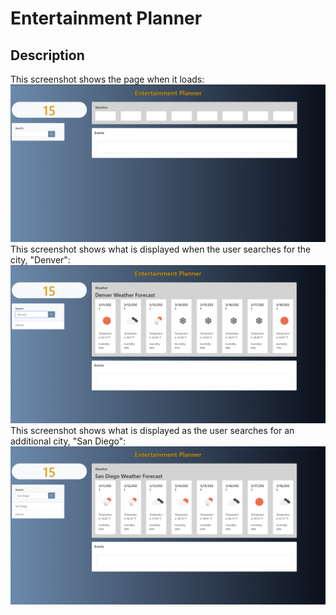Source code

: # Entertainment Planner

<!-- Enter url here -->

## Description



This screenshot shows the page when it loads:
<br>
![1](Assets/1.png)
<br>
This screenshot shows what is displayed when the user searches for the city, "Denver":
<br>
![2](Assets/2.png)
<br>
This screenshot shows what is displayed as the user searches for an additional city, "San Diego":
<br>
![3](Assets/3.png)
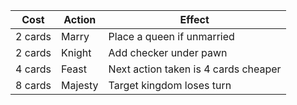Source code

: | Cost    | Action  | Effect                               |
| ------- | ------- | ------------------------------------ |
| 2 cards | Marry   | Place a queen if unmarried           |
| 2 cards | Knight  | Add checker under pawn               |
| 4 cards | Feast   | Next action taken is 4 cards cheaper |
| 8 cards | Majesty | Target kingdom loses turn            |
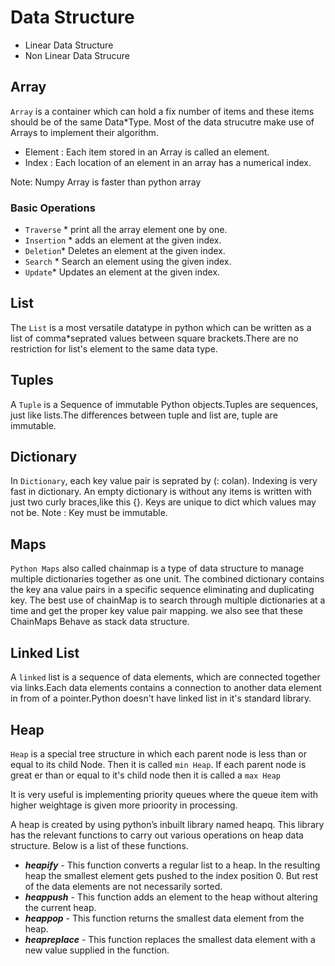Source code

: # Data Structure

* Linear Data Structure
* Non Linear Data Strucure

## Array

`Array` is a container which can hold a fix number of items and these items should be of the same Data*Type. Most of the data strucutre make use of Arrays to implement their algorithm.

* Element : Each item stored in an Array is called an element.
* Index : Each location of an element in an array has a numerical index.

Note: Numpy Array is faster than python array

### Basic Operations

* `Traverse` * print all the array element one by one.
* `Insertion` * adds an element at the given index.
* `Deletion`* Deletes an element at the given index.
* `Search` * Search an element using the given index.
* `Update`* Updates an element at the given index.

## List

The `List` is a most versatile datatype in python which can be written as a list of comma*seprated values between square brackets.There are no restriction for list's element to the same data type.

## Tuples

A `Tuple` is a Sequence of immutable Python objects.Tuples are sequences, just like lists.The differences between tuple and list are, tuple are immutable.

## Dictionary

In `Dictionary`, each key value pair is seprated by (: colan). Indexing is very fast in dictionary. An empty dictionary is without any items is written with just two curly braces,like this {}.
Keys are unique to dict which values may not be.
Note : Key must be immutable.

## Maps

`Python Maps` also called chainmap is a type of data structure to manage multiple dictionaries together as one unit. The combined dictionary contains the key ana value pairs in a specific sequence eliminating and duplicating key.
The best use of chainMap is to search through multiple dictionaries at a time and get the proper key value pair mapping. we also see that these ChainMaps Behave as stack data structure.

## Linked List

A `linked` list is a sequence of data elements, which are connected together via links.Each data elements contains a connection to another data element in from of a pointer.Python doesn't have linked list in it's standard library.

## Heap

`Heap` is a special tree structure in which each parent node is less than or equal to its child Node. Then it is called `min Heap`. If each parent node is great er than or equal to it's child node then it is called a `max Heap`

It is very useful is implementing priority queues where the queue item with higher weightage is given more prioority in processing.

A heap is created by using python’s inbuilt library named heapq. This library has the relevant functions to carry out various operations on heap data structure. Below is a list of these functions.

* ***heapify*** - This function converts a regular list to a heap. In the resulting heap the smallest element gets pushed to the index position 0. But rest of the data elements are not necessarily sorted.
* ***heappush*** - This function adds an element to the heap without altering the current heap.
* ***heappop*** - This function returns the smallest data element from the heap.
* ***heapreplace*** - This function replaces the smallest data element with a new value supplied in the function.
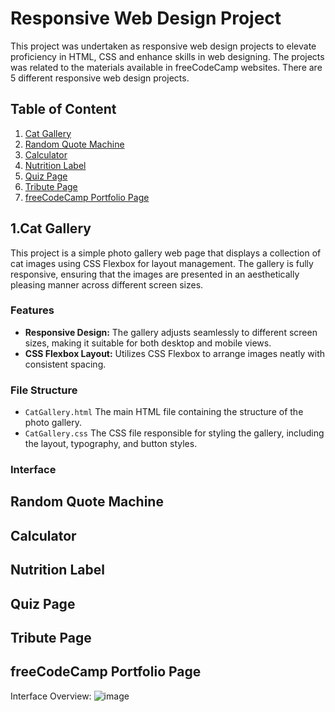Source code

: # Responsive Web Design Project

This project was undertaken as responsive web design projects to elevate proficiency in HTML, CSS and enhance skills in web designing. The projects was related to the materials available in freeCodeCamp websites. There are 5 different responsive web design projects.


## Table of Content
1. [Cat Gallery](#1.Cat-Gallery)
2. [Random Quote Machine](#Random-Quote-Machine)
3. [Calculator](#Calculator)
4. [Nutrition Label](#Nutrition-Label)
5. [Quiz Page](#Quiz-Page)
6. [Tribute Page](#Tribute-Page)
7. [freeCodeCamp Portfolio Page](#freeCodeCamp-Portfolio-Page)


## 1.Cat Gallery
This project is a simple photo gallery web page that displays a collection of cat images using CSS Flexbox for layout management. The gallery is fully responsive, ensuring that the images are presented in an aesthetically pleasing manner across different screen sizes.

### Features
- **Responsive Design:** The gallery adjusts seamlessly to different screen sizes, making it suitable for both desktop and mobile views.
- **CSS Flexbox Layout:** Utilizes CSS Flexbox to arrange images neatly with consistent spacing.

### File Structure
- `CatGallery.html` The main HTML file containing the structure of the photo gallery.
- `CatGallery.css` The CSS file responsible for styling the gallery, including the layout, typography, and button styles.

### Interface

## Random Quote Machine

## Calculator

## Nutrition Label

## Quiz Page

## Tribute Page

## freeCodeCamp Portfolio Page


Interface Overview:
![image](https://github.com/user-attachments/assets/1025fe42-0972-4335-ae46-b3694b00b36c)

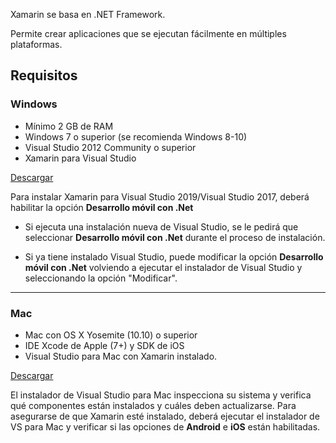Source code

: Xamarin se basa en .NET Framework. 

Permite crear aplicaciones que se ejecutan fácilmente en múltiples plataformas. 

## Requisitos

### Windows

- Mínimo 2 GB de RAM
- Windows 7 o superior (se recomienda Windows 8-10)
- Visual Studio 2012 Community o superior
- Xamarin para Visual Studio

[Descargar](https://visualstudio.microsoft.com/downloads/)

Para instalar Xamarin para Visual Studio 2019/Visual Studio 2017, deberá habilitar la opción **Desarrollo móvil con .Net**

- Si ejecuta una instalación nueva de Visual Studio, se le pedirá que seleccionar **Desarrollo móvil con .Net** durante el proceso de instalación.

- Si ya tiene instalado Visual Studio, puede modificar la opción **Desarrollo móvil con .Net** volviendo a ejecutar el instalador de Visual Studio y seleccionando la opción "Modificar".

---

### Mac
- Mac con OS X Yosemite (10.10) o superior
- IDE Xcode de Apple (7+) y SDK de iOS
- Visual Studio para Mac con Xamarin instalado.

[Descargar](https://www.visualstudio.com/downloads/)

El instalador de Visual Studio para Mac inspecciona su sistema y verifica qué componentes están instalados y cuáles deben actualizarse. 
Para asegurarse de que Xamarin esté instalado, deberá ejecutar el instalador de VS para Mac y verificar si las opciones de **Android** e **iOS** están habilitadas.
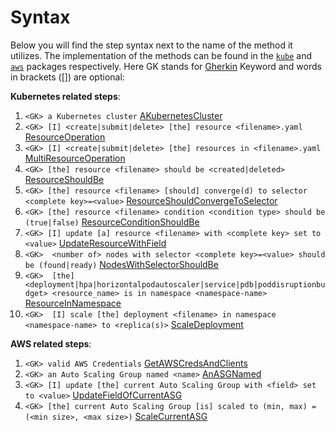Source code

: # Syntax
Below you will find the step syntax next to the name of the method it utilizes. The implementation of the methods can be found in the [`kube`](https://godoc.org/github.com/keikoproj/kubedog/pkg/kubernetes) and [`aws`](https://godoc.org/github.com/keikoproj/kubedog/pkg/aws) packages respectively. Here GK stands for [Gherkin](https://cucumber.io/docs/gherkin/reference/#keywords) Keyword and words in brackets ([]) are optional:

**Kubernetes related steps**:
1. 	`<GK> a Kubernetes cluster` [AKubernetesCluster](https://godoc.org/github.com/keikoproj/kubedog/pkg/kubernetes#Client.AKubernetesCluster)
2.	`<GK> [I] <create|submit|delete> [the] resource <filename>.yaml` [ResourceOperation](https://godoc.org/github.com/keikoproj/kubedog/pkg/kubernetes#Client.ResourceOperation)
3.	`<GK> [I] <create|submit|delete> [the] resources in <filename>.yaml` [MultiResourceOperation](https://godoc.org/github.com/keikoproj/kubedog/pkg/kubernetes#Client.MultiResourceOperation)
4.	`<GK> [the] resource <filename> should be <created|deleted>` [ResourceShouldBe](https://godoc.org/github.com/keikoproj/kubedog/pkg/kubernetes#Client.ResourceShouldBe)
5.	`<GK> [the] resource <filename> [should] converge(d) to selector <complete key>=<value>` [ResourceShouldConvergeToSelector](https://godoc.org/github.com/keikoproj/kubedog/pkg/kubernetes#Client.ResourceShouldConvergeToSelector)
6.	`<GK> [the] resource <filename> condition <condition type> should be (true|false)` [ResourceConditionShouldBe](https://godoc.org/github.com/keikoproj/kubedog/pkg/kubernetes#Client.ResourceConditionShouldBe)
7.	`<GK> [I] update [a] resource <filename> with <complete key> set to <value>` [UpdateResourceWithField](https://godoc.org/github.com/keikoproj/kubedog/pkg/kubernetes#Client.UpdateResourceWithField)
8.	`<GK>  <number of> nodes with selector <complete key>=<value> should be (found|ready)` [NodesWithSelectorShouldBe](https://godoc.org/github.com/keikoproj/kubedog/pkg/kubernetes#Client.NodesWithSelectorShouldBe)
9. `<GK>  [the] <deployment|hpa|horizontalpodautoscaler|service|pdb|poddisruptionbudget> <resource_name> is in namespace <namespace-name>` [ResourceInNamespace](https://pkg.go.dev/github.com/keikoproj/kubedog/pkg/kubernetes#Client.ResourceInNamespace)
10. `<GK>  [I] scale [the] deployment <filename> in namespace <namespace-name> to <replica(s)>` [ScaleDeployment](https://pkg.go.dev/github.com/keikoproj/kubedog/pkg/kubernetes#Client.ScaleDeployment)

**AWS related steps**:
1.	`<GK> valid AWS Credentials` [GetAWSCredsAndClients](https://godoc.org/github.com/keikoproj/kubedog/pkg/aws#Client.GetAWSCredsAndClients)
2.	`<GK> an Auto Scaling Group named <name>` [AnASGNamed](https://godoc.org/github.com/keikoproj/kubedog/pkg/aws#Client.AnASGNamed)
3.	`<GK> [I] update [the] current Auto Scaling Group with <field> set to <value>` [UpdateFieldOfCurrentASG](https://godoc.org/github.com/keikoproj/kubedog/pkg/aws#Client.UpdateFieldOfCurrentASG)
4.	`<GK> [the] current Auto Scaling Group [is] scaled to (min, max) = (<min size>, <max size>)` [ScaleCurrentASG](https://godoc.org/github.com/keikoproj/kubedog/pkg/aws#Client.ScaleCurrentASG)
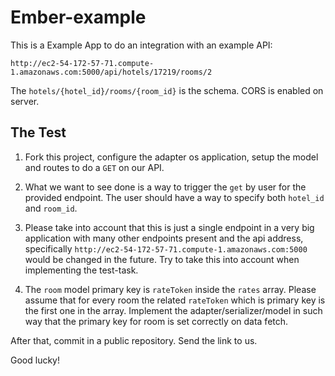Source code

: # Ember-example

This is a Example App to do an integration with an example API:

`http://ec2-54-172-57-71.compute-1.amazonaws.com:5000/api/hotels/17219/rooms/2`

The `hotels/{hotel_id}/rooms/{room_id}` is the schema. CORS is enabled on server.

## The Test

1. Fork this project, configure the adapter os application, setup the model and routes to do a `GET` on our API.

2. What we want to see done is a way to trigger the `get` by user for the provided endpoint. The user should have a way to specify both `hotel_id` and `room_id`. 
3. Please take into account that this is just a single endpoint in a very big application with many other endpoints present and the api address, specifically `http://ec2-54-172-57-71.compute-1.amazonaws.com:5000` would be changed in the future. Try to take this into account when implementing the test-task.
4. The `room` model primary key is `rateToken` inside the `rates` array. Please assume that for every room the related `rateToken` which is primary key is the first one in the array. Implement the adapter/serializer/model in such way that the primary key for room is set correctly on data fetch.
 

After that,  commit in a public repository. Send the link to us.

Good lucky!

________________________________________

■ THE TASK: Exactly reproduce the lines above, starting at the one that contains "not necessarily sorted." and ending at the one that contains "This project was", both inclusive; leave the pictures out and add no other lines.

■ RESPONSE BELOW:
* ***heapify*** - This function converts a regular list to a heap. In the resulting heap the smallest element gets pushed to the index position 0. But rest of the data elements are not necessarily sorted.
* ***heappush*** - This function adds an element to the heap without altering the current heap.
* ***heappop*** - This function returns the smallest data element from the heap.
* ***heapreplace*** - This function replaces the smallest data element with a new value supplied in the function.
Source code

: # Responsive Web Design Project

This project was undertaken as responsive web design projects to elevate proficiency in HTML, CSS and enhance skills in web designing. The projects was related to the materials available in freeCodeCamp websites. There are 5 different responsive web design projects.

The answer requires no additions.